## What is required
Copying exactly, give the lines in the material below from the one with "English - fluent" to the one with "www.linkedin.com/in/gustavgrusell • https://github.com/grusell/", ends included, and nothing besides.

## Entries supplied
------------------------------------
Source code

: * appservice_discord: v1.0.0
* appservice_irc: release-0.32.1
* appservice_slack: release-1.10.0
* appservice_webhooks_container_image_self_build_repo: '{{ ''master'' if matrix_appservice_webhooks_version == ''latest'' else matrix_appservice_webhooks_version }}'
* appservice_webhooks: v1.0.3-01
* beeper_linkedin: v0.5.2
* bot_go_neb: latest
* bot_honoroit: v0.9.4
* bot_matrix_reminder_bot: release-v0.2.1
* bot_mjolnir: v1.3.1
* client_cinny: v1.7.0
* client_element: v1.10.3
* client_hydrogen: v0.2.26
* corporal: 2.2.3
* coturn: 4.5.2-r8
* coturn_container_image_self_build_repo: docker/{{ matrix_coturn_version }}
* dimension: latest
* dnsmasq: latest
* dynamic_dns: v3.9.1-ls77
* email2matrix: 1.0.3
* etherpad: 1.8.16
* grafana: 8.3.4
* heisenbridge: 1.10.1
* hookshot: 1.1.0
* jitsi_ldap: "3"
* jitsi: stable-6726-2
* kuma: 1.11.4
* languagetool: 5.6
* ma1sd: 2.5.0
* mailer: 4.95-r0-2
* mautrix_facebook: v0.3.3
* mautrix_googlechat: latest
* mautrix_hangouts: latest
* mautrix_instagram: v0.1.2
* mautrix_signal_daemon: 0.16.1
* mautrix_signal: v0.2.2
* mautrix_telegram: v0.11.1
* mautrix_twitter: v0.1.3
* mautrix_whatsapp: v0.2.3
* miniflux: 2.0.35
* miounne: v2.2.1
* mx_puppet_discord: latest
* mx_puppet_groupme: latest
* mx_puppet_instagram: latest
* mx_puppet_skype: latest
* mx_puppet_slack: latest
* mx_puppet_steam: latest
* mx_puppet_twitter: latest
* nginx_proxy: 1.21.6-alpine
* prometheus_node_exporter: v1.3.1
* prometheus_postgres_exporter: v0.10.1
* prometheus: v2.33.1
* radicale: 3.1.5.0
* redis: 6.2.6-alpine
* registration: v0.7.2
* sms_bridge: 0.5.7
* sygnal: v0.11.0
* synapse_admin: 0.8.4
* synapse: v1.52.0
------------------------------------
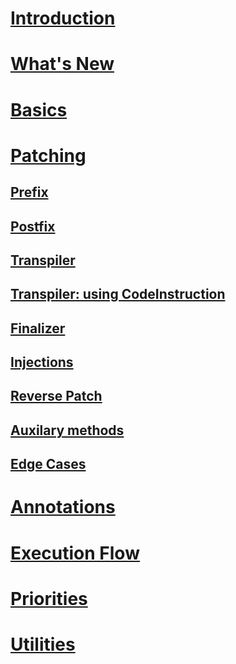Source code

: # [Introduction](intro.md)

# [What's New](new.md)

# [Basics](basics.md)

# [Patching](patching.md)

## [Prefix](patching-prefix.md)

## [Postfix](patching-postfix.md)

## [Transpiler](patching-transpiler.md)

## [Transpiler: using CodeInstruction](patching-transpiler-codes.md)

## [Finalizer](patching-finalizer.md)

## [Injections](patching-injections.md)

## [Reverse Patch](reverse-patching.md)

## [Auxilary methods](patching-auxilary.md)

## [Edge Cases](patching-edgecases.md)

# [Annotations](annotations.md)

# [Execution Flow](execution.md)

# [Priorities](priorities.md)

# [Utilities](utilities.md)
------------------------------------
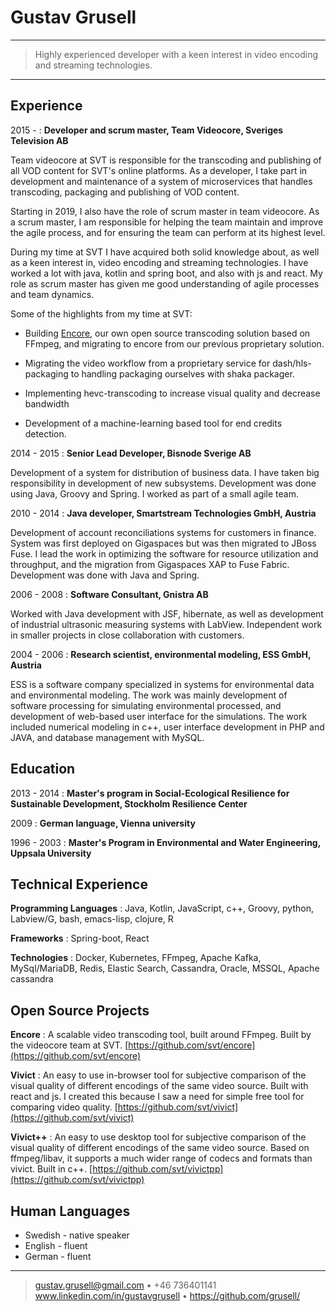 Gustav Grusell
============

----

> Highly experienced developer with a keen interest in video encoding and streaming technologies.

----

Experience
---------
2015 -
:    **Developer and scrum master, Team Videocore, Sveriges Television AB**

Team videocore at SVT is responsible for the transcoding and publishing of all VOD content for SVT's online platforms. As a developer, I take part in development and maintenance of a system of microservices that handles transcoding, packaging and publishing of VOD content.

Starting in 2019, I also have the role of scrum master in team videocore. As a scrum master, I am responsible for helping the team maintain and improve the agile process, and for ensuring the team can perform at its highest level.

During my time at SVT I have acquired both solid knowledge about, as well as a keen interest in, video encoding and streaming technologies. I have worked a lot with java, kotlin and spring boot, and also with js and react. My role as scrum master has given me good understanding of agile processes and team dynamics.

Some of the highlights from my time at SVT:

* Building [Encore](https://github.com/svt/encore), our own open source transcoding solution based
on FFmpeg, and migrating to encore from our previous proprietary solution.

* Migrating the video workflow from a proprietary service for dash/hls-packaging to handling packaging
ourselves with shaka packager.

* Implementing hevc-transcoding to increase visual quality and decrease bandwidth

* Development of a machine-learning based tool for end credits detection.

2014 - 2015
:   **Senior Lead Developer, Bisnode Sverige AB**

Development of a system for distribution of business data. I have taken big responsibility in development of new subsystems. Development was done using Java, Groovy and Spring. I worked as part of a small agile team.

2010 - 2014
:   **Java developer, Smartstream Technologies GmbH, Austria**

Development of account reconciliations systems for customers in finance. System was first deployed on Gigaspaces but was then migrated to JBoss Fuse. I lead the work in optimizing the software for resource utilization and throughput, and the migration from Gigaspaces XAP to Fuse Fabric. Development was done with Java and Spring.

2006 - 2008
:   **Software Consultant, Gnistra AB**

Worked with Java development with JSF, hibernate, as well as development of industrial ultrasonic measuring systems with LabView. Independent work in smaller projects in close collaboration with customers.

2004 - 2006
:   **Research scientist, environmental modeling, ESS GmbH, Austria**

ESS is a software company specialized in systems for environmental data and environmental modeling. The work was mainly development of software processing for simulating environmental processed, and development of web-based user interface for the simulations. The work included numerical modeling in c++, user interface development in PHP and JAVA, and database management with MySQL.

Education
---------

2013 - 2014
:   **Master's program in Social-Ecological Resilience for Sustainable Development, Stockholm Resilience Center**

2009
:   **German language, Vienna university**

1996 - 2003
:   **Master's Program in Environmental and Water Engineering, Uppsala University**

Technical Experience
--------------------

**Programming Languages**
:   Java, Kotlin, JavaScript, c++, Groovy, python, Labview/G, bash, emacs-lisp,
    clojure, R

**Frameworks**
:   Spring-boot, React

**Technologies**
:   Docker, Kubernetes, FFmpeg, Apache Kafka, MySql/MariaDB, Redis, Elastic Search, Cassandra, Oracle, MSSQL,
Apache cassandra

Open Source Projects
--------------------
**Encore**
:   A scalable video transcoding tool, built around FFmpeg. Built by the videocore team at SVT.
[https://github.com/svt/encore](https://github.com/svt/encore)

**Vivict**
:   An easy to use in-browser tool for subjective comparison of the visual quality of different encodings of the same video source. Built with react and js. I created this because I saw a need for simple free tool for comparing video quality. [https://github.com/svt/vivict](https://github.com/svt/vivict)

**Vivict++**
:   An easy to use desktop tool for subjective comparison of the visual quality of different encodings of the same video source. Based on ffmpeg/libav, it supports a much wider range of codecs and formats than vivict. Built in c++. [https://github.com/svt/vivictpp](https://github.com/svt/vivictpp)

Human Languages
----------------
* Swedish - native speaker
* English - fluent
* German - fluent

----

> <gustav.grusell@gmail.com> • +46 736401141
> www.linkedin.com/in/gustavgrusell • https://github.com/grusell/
------------------------------------
## Expected answer
* English - fluent
* German - fluent

----

> <gustav.grusell@gmail.com> • +46 736401141
> www.linkedin.com/in/gustavgrusell • https://github.com/grusell/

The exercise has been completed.